- [Your task] Among the lines of the records below, copy those that hold the word "just".

-- Data in this exercise follows --

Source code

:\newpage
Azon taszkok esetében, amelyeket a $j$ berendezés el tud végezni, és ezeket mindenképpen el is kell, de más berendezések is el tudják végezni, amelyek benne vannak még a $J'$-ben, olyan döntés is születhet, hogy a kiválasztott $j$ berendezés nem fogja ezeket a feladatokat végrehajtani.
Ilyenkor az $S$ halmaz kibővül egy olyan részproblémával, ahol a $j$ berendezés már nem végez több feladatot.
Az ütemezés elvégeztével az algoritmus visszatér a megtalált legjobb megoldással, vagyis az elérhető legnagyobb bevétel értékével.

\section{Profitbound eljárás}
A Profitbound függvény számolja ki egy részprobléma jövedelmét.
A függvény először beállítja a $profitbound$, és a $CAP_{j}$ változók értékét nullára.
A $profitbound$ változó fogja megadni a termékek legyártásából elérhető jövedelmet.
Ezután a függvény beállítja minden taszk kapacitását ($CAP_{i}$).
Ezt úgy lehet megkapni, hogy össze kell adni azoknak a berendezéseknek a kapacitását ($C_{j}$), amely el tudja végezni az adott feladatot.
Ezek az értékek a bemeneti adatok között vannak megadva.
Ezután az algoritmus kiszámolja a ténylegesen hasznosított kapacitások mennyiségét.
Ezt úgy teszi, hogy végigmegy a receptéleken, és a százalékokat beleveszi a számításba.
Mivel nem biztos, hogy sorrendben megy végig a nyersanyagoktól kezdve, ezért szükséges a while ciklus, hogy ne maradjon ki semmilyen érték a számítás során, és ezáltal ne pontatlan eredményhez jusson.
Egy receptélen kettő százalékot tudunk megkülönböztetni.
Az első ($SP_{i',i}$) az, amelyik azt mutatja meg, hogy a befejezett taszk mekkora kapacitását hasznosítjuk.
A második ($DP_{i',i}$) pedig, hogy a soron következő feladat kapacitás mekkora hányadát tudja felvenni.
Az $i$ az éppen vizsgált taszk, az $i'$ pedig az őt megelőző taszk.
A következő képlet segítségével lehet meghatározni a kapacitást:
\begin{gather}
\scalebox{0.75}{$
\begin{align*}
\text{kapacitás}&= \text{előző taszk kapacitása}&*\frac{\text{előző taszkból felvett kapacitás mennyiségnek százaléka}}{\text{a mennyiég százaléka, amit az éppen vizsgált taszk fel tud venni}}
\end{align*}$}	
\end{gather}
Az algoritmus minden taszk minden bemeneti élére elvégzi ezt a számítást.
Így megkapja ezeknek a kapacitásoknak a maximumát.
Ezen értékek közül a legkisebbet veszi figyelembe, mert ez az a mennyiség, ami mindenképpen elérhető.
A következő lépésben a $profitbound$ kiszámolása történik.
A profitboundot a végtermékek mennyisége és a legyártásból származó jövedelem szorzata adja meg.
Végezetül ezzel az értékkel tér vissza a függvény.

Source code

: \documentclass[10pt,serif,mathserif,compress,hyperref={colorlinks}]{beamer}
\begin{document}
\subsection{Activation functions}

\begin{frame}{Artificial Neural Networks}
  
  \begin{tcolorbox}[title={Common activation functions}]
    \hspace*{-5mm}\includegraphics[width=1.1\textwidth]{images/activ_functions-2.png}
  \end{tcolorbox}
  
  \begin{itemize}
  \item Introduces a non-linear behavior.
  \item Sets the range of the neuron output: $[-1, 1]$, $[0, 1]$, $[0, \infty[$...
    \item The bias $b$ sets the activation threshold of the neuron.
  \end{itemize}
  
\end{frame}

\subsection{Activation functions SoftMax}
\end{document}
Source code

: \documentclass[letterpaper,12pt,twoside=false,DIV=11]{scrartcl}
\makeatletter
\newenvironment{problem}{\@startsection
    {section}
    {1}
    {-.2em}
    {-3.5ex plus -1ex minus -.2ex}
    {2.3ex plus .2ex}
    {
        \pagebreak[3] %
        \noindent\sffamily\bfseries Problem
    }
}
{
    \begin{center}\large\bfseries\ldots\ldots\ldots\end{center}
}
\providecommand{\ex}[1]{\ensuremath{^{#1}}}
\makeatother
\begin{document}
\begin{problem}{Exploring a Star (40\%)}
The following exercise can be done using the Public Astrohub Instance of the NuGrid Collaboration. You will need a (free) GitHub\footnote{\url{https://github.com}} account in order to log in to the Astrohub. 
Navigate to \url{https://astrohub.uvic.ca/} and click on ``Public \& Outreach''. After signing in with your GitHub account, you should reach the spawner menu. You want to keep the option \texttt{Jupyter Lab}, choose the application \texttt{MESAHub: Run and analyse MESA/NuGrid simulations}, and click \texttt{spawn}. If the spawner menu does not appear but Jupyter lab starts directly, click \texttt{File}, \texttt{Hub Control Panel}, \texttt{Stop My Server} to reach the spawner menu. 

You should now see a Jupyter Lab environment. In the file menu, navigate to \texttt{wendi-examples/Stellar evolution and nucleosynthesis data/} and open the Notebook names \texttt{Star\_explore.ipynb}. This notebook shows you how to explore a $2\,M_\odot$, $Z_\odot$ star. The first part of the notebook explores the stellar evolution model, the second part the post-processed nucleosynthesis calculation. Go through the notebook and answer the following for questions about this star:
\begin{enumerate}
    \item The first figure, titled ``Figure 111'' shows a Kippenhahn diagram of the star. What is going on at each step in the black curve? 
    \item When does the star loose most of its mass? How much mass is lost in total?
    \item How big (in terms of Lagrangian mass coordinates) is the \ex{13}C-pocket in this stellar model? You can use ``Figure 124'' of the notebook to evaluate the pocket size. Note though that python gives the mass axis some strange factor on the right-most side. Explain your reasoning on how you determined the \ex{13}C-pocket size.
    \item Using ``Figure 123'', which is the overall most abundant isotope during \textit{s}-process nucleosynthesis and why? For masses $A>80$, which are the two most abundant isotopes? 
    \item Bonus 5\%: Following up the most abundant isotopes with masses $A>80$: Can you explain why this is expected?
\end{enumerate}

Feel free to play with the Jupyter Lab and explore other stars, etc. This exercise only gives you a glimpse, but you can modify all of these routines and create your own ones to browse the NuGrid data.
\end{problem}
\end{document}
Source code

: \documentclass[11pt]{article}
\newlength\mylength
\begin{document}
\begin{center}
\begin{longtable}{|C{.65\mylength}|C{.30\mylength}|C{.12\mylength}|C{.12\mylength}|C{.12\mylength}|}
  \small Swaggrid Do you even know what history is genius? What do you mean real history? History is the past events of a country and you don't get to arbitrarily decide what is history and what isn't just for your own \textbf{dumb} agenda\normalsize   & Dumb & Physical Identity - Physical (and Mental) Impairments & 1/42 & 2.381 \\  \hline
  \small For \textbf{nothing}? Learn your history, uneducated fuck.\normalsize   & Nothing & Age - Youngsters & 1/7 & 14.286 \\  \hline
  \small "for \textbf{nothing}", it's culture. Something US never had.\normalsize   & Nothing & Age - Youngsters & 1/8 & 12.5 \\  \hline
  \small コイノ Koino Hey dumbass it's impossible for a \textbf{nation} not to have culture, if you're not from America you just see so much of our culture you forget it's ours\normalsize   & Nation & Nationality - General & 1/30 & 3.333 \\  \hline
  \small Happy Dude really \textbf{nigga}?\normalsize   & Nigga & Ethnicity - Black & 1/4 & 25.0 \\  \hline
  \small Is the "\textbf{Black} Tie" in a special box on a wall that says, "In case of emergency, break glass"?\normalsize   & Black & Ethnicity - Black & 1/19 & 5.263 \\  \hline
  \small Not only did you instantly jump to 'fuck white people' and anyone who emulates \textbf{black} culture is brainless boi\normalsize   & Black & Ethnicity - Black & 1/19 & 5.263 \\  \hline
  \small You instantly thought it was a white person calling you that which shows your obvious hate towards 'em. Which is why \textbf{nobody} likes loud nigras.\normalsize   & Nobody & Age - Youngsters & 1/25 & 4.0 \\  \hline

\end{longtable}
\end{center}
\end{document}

-- Data in this exercise concluded --

- [Task response]
  \small Swaggrid Do you even know what history is genius? What do you mean real history? History is the past events of a country and you don't get to arbitrarily decide what is history and what isn't just for your own \textbf{dumb} agenda\normalsize   & Dumb & Physical Identity - Physical (and Mental) Impairments & 1/42 & 2.381 \\  \hline
  \small コイノ Koino Hey dumbass it's impossible for a \textbf{nation} not to have culture, if you're not from America you just see so much of our culture you forget it's ours\normalsize   & Nation & Nationality - General & 1/30 & 3.333 \\  \hline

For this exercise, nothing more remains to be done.